MATERIAL FOR THE TASK
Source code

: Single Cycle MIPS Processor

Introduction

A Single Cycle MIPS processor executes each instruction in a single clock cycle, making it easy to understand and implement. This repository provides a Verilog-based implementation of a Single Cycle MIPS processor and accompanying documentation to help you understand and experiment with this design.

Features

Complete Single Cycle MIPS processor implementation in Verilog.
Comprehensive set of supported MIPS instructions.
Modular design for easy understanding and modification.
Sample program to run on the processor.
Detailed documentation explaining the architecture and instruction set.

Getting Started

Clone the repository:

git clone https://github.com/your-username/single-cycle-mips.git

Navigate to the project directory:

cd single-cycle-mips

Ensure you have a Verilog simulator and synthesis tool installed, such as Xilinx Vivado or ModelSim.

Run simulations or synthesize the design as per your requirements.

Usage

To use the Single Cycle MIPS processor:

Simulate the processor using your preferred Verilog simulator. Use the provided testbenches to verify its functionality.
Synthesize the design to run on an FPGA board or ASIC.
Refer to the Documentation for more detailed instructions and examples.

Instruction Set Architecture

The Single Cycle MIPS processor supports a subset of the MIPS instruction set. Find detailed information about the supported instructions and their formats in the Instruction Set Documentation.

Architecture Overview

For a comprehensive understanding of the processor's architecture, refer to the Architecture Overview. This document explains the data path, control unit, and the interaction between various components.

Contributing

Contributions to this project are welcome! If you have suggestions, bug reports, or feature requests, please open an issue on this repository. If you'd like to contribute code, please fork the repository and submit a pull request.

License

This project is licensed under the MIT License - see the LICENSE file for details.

EXERCISE
The answer must consist of the lines from the one with "Comprehensive set of" through the final line of the entries above, exactly as they are, and nothing else.

ANSWER FOR THIS EXERCISE
Comprehensive set of supported MIPS instructions.
Modular design for easy understanding and modification.
Sample program to run on the processor.
Detailed documentation explaining the architecture and instruction set.

Getting Started

Clone the repository:

git clone https://github.com/your-username/single-cycle-mips.git

Navigate to the project directory:

cd single-cycle-mips

Ensure you have a Verilog simulator and synthesis tool installed, such as Xilinx Vivado or ModelSim.

Run simulations or synthesize the design as per your requirements.

Usage

To use the Single Cycle MIPS processor:

Simulate the processor using your preferred Verilog simulator. Use the provided testbenches to verify its functionality.
Synthesize the design to run on an FPGA board or ASIC.
Refer to the Documentation for more detailed instructions and examples.

Instruction Set Architecture

The Single Cycle MIPS processor supports a subset of the MIPS instruction set. Find detailed information about the supported instructions and their formats in the Instruction Set Documentation.

Architecture Overview

For a comprehensive understanding of the processor's architecture, refer to the Architecture Overview. This document explains the data path, control unit, and the interaction between various components.

Contributing

Contributions to this project are welcome! If you have suggestions, bug reports, or feature requests, please open an issue on this repository. If you'd like to contribute code, please fork the repository and submit a pull request.

License

This project is licensed under the MIT License - see the LICENSE file for details.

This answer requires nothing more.